File Descriptions and Data Field Information
train.csv
• Training data, which includes the target unit_sales by date, store_nbr, and item_nbr and a unique id to label rows.
• The target unit_sales can be integer (e.g., a bag of chips) or float (e.g., 1.5 kg of cheese).
• Negative values of unit_sales represent returns of that particular item.
• The onpromotion column tells whether that item_nbr was on promotion for a specified date and store_nbr.
• Approximately 16% of the onpromotion values in this file are NaN.
• NOTE: The training data does not include rows for items that had zero unit_sales for a store/date combination. There is no information as to whether or not the item was in stock for the store on the date, and teams will need to decide the best way to handle that situation. Also, there are a small number of items seen in the training data that aren’t seen in the test data.
test.csv
• Test data, with the date, store_nbr, item_nbr combinations that are to be predicted, along with the onpromotion information.
• NOTE: The test data has a small number of items that are not contained in the training data. Part of the exercise will be to predict a new item sales based on similar products..
• The public / private leaderboard split is based on time.

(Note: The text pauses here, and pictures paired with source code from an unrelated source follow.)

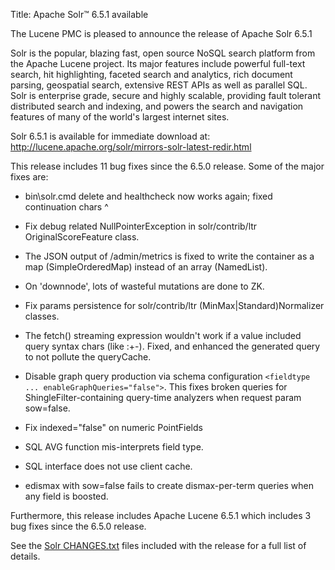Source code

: Title: Apache Solr™ 6.5.1 available

The Lucene PMC is pleased to announce the release of Apache Solr 6.5.1

Solr is the popular, blazing fast, open source NoSQL search platform from the
Apache Lucene project. Its major features include powerful full-text search,
hit highlighting, faceted search and analytics, rich document parsing,
geospatial search, extensive REST APIs as well as parallel SQL. Solr is
enterprise grade, secure and highly scalable, providing fault tolerant
distributed search and indexing, and powers the search and navigation features
of many of the world's largest internet sites.

Solr 6.5.1 is available for immediate download at:
<http://lucene.apache.org/solr/mirrors-solr-latest-redir.html>

This release includes 11 bug fixes since the 6.5.0 release. Some of the major fixes are:

* bin\solr.cmd delete and healthcheck now works again; fixed continuation chars ^

* Fix debug related NullPointerException in solr/contrib/ltr OriginalScoreFeature class.

* The JSON output of /admin/metrics is fixed to write the container as a map (SimpleOrderedMap) instead of an array (NamedList).

* On 'downnode', lots of wasteful mutations are done to ZK.

* Fix params persistence for solr/contrib/ltr (MinMax|Standard)Normalizer classes.

* The fetch() streaming expression wouldn't work if a value included query syntax chars (like :+-). Fixed, and enhanced the generated query to not pollute the queryCache.

* Disable graph query production via schema configuration <code>&lt;fieldtype ... enableGraphQueries="false"&gt;</code>. This fixes broken queries for ShingleFilter-containing query-time analyzers when request param sow=false.

* Fix indexed="false" on numeric PointFields

* SQL AVG function mis-interprets field type.

* SQL interface does not use client cache.

* edismax with sow=false fails to create dismax-per-term queries when any field is boosted.

Furthermore, this release includes Apache Lucene 6.5.1 which includes 3 bug fixes since the 6.5.0 release.

See the [Solr CHANGES.txt](/solr/6_5_1/changes/Changes.html) files included
with the release for a full list of details.

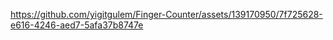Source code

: 



https://github.com/yigitgulem/Finger-Counter/assets/139170950/7f725628-e616-4246-aed7-5afa37b8747e

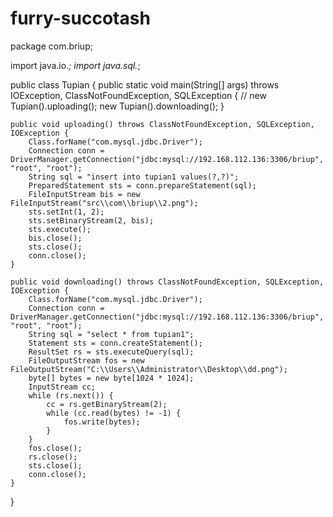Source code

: # furry-succotash
package com.briup;

import java.io.*;
import java.sql.*;

public class Tupian {
    public static void main(String[] args) throws IOException, ClassNotFoundException, SQLException {
//        new Tupian().uploading();
        new Tupian().downloading();
    }

    public void uploading() throws ClassNotFoundException, SQLException, IOException {
        Class.forName("com.mysql.jdbc.Driver");
        Connection conn = DriverManager.getConnection("jdbc:mysql://192.168.112.136:3306/briup", "root", "root");
        String sql = "insert into tupian1 values(?,?)";
        PreparedStatement sts = conn.prepareStatement(sql);
        FileInputStream bis = new FileInputStream("src\\com\\briup\\2.png");
        sts.setInt(1, 2);
        sts.setBinaryStream(2, bis);
        sts.execute();
        bis.close();
        sts.close();
        conn.close();
    }

    public void downloading() throws ClassNotFoundException, SQLException, IOException {
        Class.forName("com.mysql.jdbc.Driver");
        Connection conn = DriverManager.getConnection("jdbc:mysql://192.168.112.136:3306/briup", "root", "root");
        String sql = "select * from tupian1";
        Statement sts = conn.createStatement();
        ResultSet rs = sts.executeQuery(sql);
        FileOutputStream fos = new FileOutputStream("C:\\Users\\Administrator\\Desktop\\dd.png");
        byte[] bytes = new byte[1024 * 1024];
        InputStream cc;
        while (rs.next()) {
            cc = rs.getBinaryStream(2);
            while (cc.read(bytes) != -1) {
                fos.write(bytes);
            }
        }
        fos.close();
        rs.close();
        sts.close();
        conn.close();
    }
}
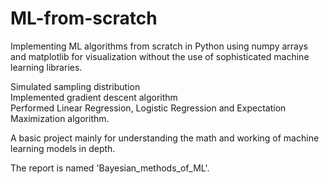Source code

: # ML-from-scratch
Implementing ML algorithms from scratch in Python using numpy arrays and matplotlib for visualization without the use of sophisticated machine learning libraries.

Simulated sampling distribution  
Implemented gradient descent algorithm  
Performed Linear Regression, Logistic Regression and Expectation Maximization algorithm.

A basic project mainly for understanding the math and working of machine learning models in depth.

The report is named 'Bayesian_methods_of_ML'.
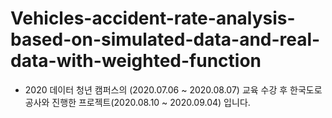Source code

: # Vehicles-accident-rate-analysis-based-on-simulated-data-and-real-data-with-weighted-function
 + 2020 데이터 청년 캠퍼스의 (2020.07.06 ~ 2020.08.07) 교육 수강 후 한국도로공사와 진행한 프로젝트(2020.08.10 ~ 2020.09.04) 입니다.
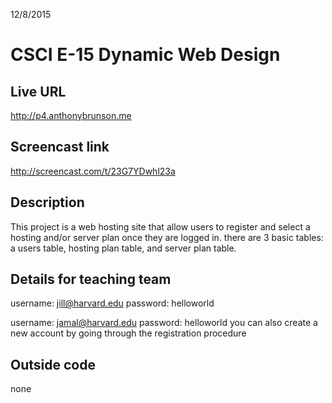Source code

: 12/8/2015
# CSCI E-15 Dynamic Web Design

## Live URL
<http://p4.anthonybrunson.me>

## Screencast link
<http://screencast.com/t/23G7YDwhl23a>

## Description
This project is a web hosting site that allow users to register and select a hosting and/or server plan once they are logged in.  there are 3 basic tables: a users table, hosting plan table, and server plan table.

## Details for teaching team
username: jill@harvard.edu
password: helloworld

username: jamal@harvard.edu
password: helloworld
you can also create a new account by going through the registration procedure

## Outside code
none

All items in the public split are also included in the private split.
sample_submission.csv
• A sample submission file in the correct format.
• It is highly recommend you zip your submission file before uploading!
stores.csv
• Store metadata, including city, state, type, and cluster.
• cluster is a grouping of similar stores.
items.csv
• Item metadata, including family, class, and perishable.
• NOTE: Items marked as perishable have a score weight of 1.25; otherwise, the weight is 1.0.
transactions.csv
• The count of sales transactions for each date, store_nbr combination. Only included for the training data timeframe.
oil.csv
• Daily oil price. Includes values during both the train and test data timeframe. (Ecuador is an oil-dependent country and it’s economical health is highly vulnerable to shocks in oil prices.)
holidays_events.csv
• Holidays and Events, with metadata
• NOTE: Pay special attention to the transferred column. A holiday that is transferred officially falls on that calendar day, but was moved to another date by the government. A transferred day is more like a normal day than a holiday. To find the day that it was actually celebrated, look for the corresponding row where type is Transfer. For example, the holiday Independencia de Guayaquil was transferred from 2012-10-09 to 2012-10-12, which means it was celebrated on 2012-10-12. Days that are type Bridge are extra days that are added to a holiday (e.g., to extend the break across a long weekend). These are frequently made up by the type Work Day which is a day not normally scheduled for work (e.g., Saturday) that is meant to payback the Bridge.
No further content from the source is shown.